Psychological mistreatment of children: current controversies and challenges for research and practice

DEBATEDORES DISCUSSANTS

Les mauvais traitements psychologiques envers les enfants: controverses et défis actuels pour la recherche et la pratique

Psychological mistreatment of children: current controversies and challenges for research and practice

Claire Malo

Institut de recherche pour le développement social des jeunes, École de service social de l'Université de Montréal et GRAVE-ARDEC. claire.malo@cjm-iu.qc.ca

Malgré plusieurs années de recherche et de discussions théoriques autour du concept de mauvais traitements psychologiques envers les enfants, le phénomène demeure méconnu dans plusieurs pays. Au Québec, ce n'est qu´en juin 2006 que la Loi québécoise de la protection de la jeunesse confère à cette forme de maltraitance une place à part entière parmi les motifs recevables de signalement. Pourtant, les études d'incidence et d'impacts nous alertent depuis déjà plusieurs années sur l'importance du problème. Ainsi en 1999, 44% des enfants québécois auraient subi au moins trois épisodes de violence verbale et symbolique dans leur famille durant l'année écoulée1; en 2004, ce pourcentage aurait augmenté jusqu'à atteindre 55%2. Les mauvais traitements psychologiques sont également très présents dans les familles déjà signalées ou déjà prises en charge par les services de protection québécois3. Les estimés disponibles quant à l'ampleur du phénomène sont d'autant plus alarmants qu'aucun n'a tenu compte de l'ensemble des formes possibles de mauvais traitements psychologiques envers les enfants.

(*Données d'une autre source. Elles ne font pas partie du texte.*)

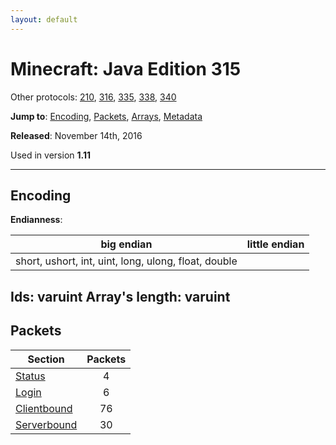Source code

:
 ```yaml
---
layout: default
---
```


# Minecraft: Java Edition 315

Other protocols: [210](./java315), [316](./java315), [335](./java315), [338](./java315), [340](./java315)

**Jump to**: [Encoding](#encoding), [Packets](#packets), [Arrays](java315/arrays), [Metadata](java315/metadata)

**Released**: November 14th, 2016

Used in version **1.11**

-----
## Encoding

**Endianness**:

big endian | little endian
---|---
short, ushort, int, uint, long, ulong, float, double | 
**Ids**: varuint
**Array's length**: varuint
-----
## Packets

Section | Packets
---|:---:
[Status](java315/status) | 4
[Login](java315/login) | 6
[Clientbound](java315/clientbound) | 76
[Serverbound](java315/serverbound) | 30
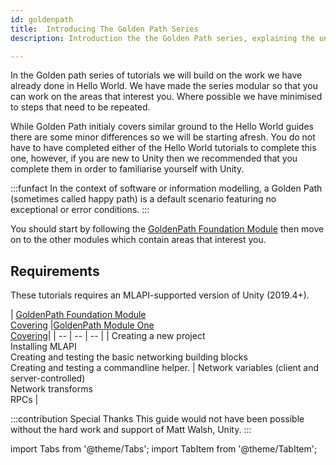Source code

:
 ```yaml
---
id: goldenpath
title:  Introducing The Golden Path Series
description: Introduction the the Golden Path series, explaining the undeerliying aim of the series. 

---
```


In the Golden path series of tutorials we will build on the work we have already done in Hello World. We have made the series modular so that you can work on the areas that interest you. Where possible we have minimised to steps that need to be repeated.

While Golden Path initialy covers similar ground to the Hello World guides there are some minor differences so we will be starting afresh. You do not have to have completed either of the Hello World tutorials to complete this one, however, if you are new to Unity then we recommended that you  complete them in order to familiarise yourself with Unity. 

:::funfact
In the context of software or information modelling, a Golden Path (sometimes called happy path) is a default scenario featuring no exceptional or error conditions.
:::

You should start by following the [GoldenPath Foundation Module](../../tutorials/goldenpath_series/goldenpath_foundation_module.md) then move on to the other modules which contain areas that interest you.

## Requirements

These tutorials requires an MLAPI-supported version of Unity (2019.4+).



<div class="table-columns-plain">

| [GoldenPath Foundation Module<br/> Covering](../../tutorials/goldenpath_series/goldenpath_foundation_module.md) |[GoldenPath Module One<br/> Covering](gp_module_one.md)|
| -- | -- | -- |
| Creating a new project<br/>  Installing MLAPI<br/>   Creating and testing the basic networking building blocks<br/>  Creating and testing a commandline helper. |   Network variables (client and server-controlled)<br/> Network transforms <br/> RPCs  |
<br/> 

</div>





:::contribution Special Thanks
This guide would not have been possible without the hard work and support of Matt Walsh, Unity. 
:::

import Tabs from '@theme/Tabs';
import TabItem from '@theme/TabItem';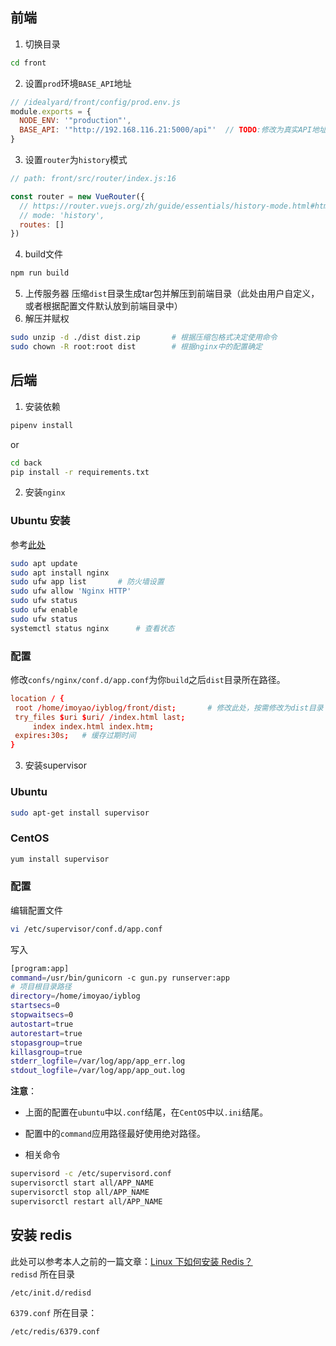 ## 前端
1. 切换目录
```bash
cd front
```
2. 设置`prod`环境`BASE_API`地址
```javascript
// /idealyard/front/config/prod.env.js
module.exports = {
  NODE_ENV: '"production"',
  BASE_API: '"http://192.168.116.21:5000/api"'  // TODO:修改为真实API地址
}
```
3. 设置`router`为`history`模式
```javascript
// path: front/src/router/index.js:16

const router = new VueRouter({
  // https://router.vuejs.org/zh/guide/essentials/history-mode.html#html5-history-%E6%A8%A1%E5%BC%8F
  // mode: 'history',
  routes: []
})
```
4. build文件
```bash
npm run build
```
5. 上传服务器
压缩`dist`目录生成tar包并解压到前端目录（此处由用户自定义，或者根据配置文件默认放到前端目录中）
6. 解压并赋权
```bash
sudo unzip -d ./dist dist.zip       # 根据压缩包格式决定使用命令
sudo chown -R root:root dist        # 根据nginx中的配置确定
```

## 后端

1. 安装依赖
```bash
pipenv install
```
or  
```bash
cd back
pip install -r requirements.txt
```
2. 安装`nginx`
### Ubuntu 安装  
参考[此处](https://www.digitalocean.com/community/tutorials/how-to-install-nginx-on-ubuntu-18-04)       
```bash
sudo apt update
sudo apt install nginx
sudo ufw app list       # 防火墙设置
sudo ufw allow 'Nginx HTTP'
sudo ufw status
sudo ufw enable
sudo ufw status
systemctl status nginx      # 查看状态
```
### 配置
修改`confs/nginx/conf.d/app.conf`为你`build`之后`dist`目录所在路径。

```conf
location / {
 root /home/imoyao/iyblog/front/dist;       # 修改此处，按需修改为dist目录
 try_files $uri $uri/ /index.html last;
     index index.html index.htm;
 expires:30s;   # 缓存过期时间
}
```

3. 安装supervisor
### Ubuntu

```bash
sudo apt-get install supervisor
```
### CentOS

```bash
yum install supervisor
```
### 配置
编辑配置文件  
```bash
vi /etc/supervisor/conf.d/app.conf
```
写入  
```bash
[program:app]
command=/usr/bin/gunicorn -c gun.py runserver:app
# 项目根目录路径
directory=/home/imoyao/iyblog
startsecs=0
stopwaitsecs=0
autostart=true
autorestart=true
stopasgroup=true
killasgroup=true
stderr_logfile=/var/log/app/app_err.log
stdout_logfile=/var/log/app/app_out.log

```
**注意**：
- 上面的配置在`ubuntu`中以`.conf`结尾，在`CentOS`中以`.ini`结尾。

- 配置中的`command`应用路径最好使用绝对路径。

- 相关命令

```bash
supervisord -c /etc/supervisord.conf
supervisorctl start all/APP_NAME
supervisorctl stop all/APP_NAME
supervisorctl restart all/APP_NAME
```
## 安装 redis
此处可以参考本人之前的一篇文章：[Linux 下如何安装 Redis？](https://imoyao.github.io/blog/2019-04-11/how-to-install-Redis-on-Linux/)  
`redisd` 所在目录
```bash
/etc/init.d/redisd
```
`6379.conf` 所在目录：
```bash
/etc/redis/6379.conf
```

D'autre part, plusieurs études ont tenté d'évaluer les conséquences propres aux mauvais traitements psychologiques, chez les enfants, les adolescents et jusqu'à l'âge adulte4. Chez les enfants et les adolescents, on parle alors de rejet social, d'attachement insécure, de troubles de comportements intériorisés ou extériorisés, d'agressions, de délinquance, de problèmes interpersonnels, de perception négative de soi et des autres, de pessimisme face à l'avenir, etc. Des contrecoups se feraient également ressentir pendant l'âge adulte. Ainsi, les adultes qui ont été psychologiquement maltraités pendant leur enfance ou leur adolescence sont plus nombreux que les autres à souffrir de problèmes d'anxiété, de troubles interpersonnels, de problèmes sexuels, d'impuissance acquise, de dépression, de faible estime de soi, de certains problèmes psychiatriques (boulimie, dissociation, personnalité limite, syndrome de Briquet), d'alcoolisme, de criminalité, d'isolement social et de re-victimisation5. Parce que les mauvais traitements psychologiques accompagnent souvent les autres formes de maltraitance, certains évoquent même l'idée qu'ils pourraient bien expliquer en partie les impacts négatifs qu'on leur attribue6. C'est probablement parce qu'ils se présentent de façon " répétée inlassablement comme une guerre d'usure" et qu'ils "s'attaquent aux fondements même de la personne"7.

De telles études ont donc placé les mauvais traitements psychologiques envers les enfants au cœur même des préoccupations des chercheurs et des praticiens qui œuvrent auprès des familles en difficulté. Malgré tout, de grands défis attendent encore ceux et celles qui militent pour la pleine reconnaissance de cette problématique. Voici donc quelques-uns de ces défis.

Mettre fin aux controverses terminologiques et conceptuelles

De nombreux termes sont tour à tour utilisés pour nommer les mauvais traitements psychologiques, même s'ils ne sont pas tous synonymes (abus émotionnel ou psychologique, violence verbale, abus verbal, négligence affective, non disponibilité psychologique, rejet affectif, etc.). Ce manque d'uniformité complique évidemment les comparaisons de résultats de recherche. À l'instar de Hart et Brassard8, nous prônons l'utilisation de l'expression "mauvais traitements psychologiques" qui nous semble mieux capter les différentes facettes du phénomène.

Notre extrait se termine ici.